Hepatocellular carcinoma (HCC) is the fifth most prevalent cancer and third most common cause of cancer-related mortality worldwide (1-3). In 70–90% of all cases, HCC develops in patients with chronic liver disease (4), being the leading cause of death among cirrhotic patients (5). Therefore, liver transplantation (LT) is the best curative treatment modality, since it can cure simultaneously the underlying liver disease and the HCC.

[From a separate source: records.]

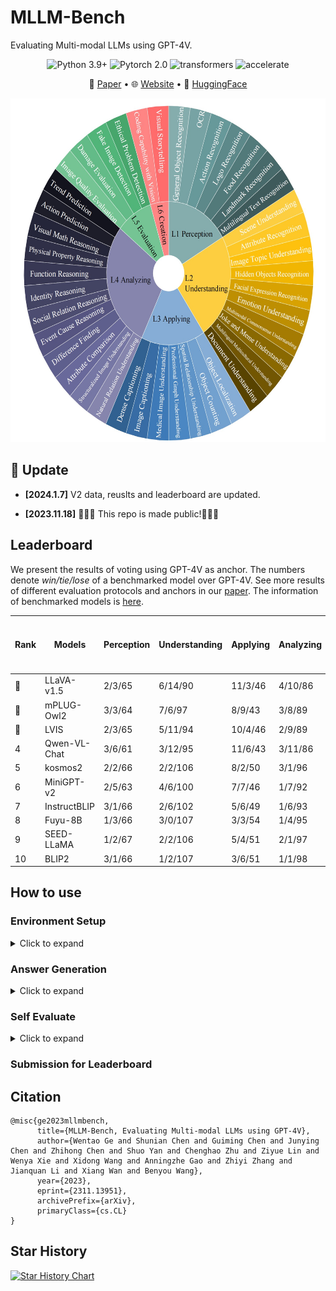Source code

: # MLLM-Bench
Evaluating Multi-modal LLMs using GPT-4V.
<center>

![Python 3.9+](https://img.shields.io/badge/Python-3.9+-lightblue) ![Pytorch 2.0](https://img.shields.io/badge/PyTorch-2.0+-lightblue) ![transformers](https://img.shields.io/badge/transformers-4.36.0.dev0%2B-lightblue) ![accelerate](https://img.shields.io/badge/accelerate-0.22+-lightblue)
</center>

<p align="center">
   📃 <a href="https://arxiv.org/abs/2311.13951" target="_blank">Paper</a> • 🌐 <a href="https://mllm-bench.llmzoo.com/" target="_blank">Website</a> • 🤗 <a href="huggingface.com" target="_blank">HuggingFace</a>  

<p align="center">
<img src="./image.png" alt="Data Composition" width="550" height="550">


## 🌈 Update
* **[2024.1.7]** V2 data, reuslts and leaderboard are updated.

* **[2023.11.18]** 🎉🎉🎉 This repo is made public!🎉🎉🎉

## Leaderboard
We present the results of voting using GPT-4V as anchor. The numbers denote *win/tie/lose* of a benchmarked model over GPT-4V. See more results of different evaluation protocols and anchors in our  [paper](https://arxiv.org/abs/2311.13951). The information of benchmarked models is [here](./Model_cards.md).

| **Rank** | **Models**       | **Perception**  | **Understanding** | **Applying** | **Analyzing** | **Evaluation** | **Creation** | **Win Rates over GPT-4V** |
|------|--------------|-------------|---------------|----------|-----------|------------|----------|-----------|
| 🏅️    | LLaVA-v1.5   | 2/3/65      | 6/14/90       | 11/3/46  | 4/10/86   | 8/1/31     | 0/3/37   | 0.07      |
| 🥈    | mPLUG-Owl2   | 3/3/64      | 7/6/97        | 8/9/43   | 3/8/89    | 7/2/31     | 2/1/37   | 0.07      |
| 🥉    | LVIS         | 2/3/65      | 5/11/94       | 10/4/46  | 2/9/89    | 6/4/30     | 0/5/35   | 0.06      |
| 4    | Qwen-VL-Chat | 3/6/61      | 3/12/95       | 11/6/43  | 3/11/86   | 6/3/31     | 0/3/37   | 0.06      |
| 5    | kosmos2      | 2/2/66      | 2/2/106       | 8/2/50   | 3/1/96    | 4/0/36     | 0/0/40   | 0.05      |
| 6    | MiniGPT-v2   | 2/5/63      | 4/6/100       | 7/7/46   | 1/7/92    | 7/0/33     | 2/0/38   | 0.05      |
| 7    | InstructBLIP | 3/1/66      | 2/6/102       | 5/6/49   | 1/6/93    | 6/2/32     | 0/1/39   | 0.04      |
| 8    | Fuyu-8B      | 1/3/66      | 3/0/107       | 3/3/54   | 1/4/95    | 4/2/34     | 0/0/40   | 0.03      |
| 9    | SEED-LLaMA   | 1/2/67      | 2/2/106       | 5/4/51   | 2/1/97    | 3/4/33     | 0/0/40   | 0.03      |
| 10   | BLIP2        | 3/1/66      | 1/2/107       | 3/6/51   | 1/1/98    | 1/2/37     | 0/0/40   | 0.02      |





## How to use
### Environment Setup
<details><summary>Click to expand</summary>
   
Install required packages:
```bash
pip install -r requirements.txt
```
Update `transformers` (we used `4.36.0.dev0`):
```bash
pip install git+https://github.com/huggingface/transformers
```

</details>



### Answer Generation
<details><summary>Click to expand</summary>

- Configurate `accelerate` settings. We use `bf16` inference by default. If this is not supported by your device, set `downcast_bf16` to `false` and `mixed_precision` to `fp16`.

- Add model information in [configs/model_configs.yaml](./configs/model_configs.yaml)

- Create a model worker in [workers/model_workers.py](./workers/model_workers.py). The worker should inherit `BaseWorker`.
Rewrite `init_components()` and `forward()` method. Explanations of parameters and outputs of the two methods are in [workers/baseworker.py](./workers/baseworker.py).

- Run `bash generate.sh`.


</details>

### Self Evaluate
<details><summary>Click to expand</summary>

- Prepare the data in the format as shown in [data/anchor.json](./data/anchor.json), note that the key "unique_idx", "gen_model_id", and "answer" are required. Move your data under [data](./data/) folder.

- Modify the parameters in [evaluate.sh](./evaluate.sh), especially "model_name" and "model2_path".

- Put your OpenAI API key in [evaluate.py](./scripts/evaluate.py), please make sure you have access to model "gpt-4-vision-preview".

- Run `bash evaluate.sh`.

- NOTE: The per sample criteria is not provided for self-evaluate and this self-evaluation process is just used for your reference. If you wish your results to be displayed on the leaderboard, please refer to [Submission for Leaderboard](#submission-for-leaderboard).

</details>

### Submission for Leaderboard



## Citation
```angular2
@misc{ge2023mllmbench,
      title={MLLM-Bench, Evaluating Multi-modal LLMs using GPT-4V}, 
      author={Wentao Ge and Shunian Chen and Guiming Chen and Junying Chen and Zhihong Chen and Shuo Yan and Chenghao Zhu and Ziyue Lin and Wenya Xie and Xidong Wang and Anningzhe Gao and Zhiyi Zhang and Jianquan Li and Xiang Wan and Benyou Wang},
      year={2023},
      eprint={2311.13951},
      archivePrefix={arXiv},
      primaryClass={cs.CL}
}
```


## Star History

<a href="https://star-history.com/#FreedomIntelligence/MLLM-Bench&Date">
  <picture>
    <source media="(prefers-color-scheme: dark)" srcset="https://api.star-history.com/svg?repos=FreedomIntelligence/MLLM-Bench&type=Date&theme=dark" />
    <source media="(prefers-color-scheme: light)" srcset="https://api.star-history.com/svg?repos=FreedomIntelligence/MLLM-Bench&type=Date" />
    <img alt="Star History Chart" src="https://api.star-history.com/svg?repos=FreedomIntelligence/MLLM-Bench&type=Date" />
  </picture>
</a>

There are many important factors to determine the success of the procedure, but two of them are crucial: tumor’s staging and timing to treatment. HCC stage is directly correlated with the risk of recurrence. MC (one HCC of 5 cm or smaller, or up to three nodules of 3 cm or smaller, without vascular invasion or extrahepatic spread) (6) is the benchmark for patient selection for LT (7,8). In this context, LT confers optimal outcomes, achieving up to 91% 1-year survival in patients within MC. However, intention-to-treat (ITT) rates are substantially lower, mainly due dropout. Llovet et al. (9) identified 23% dropout rate of patients with HCC in the waiting list for a deceased donor LT (DDLT). An option to reduce drop out is to perform LT sooner, which is extremely more feasible in the living donor liver transplantation (LDLT) setting. Another advantage of LDLT is that it can be performed independently from tumor´s staging, enabling liver transplants to patients outside the restrict rules used to include patients with HCC in the DDLT waiting list.
The first LDLT was performed in 1988 at our Institution, in Brazil, a Western country (10). Since then, several surgical and radiologic innovations have established LDLT as a tool for overcoming the shortage of deceased donors. Historically, Western countries adopted LDLT mainly for pediatric patients and limited LDLT indications for adult’s recipients. Interestingly, LDLT was exceptionally well accepted in Eastern countries where liver grafts from deceased donors are extremely scarce and up to 96% patients receive hepatic grafts from living donors (11).
This study aims to compare LDLT performed for HCC patients in Western and Eastern countries.
For this review, a search was conducted with PubMed/MEDLINE database with a combination of the following entry terms: living-donor living transplantation, LDLT, hepatocellular carcinoma and HCC. Articles were restricted to the English language. We focused in studies reporting outcomes of LDLT for HCC. In case some of them contained updated data from previous series, only the most complete study was included in the analysis. Data from each center was encompassed to produce global results of Eastern and Western countries. Another search in the same database was performed with the entry terms: hepatocellular carcinoma, HCC, selection criteria and liver transplantation to recover articles reporting expanded selection criteria beyond Milan.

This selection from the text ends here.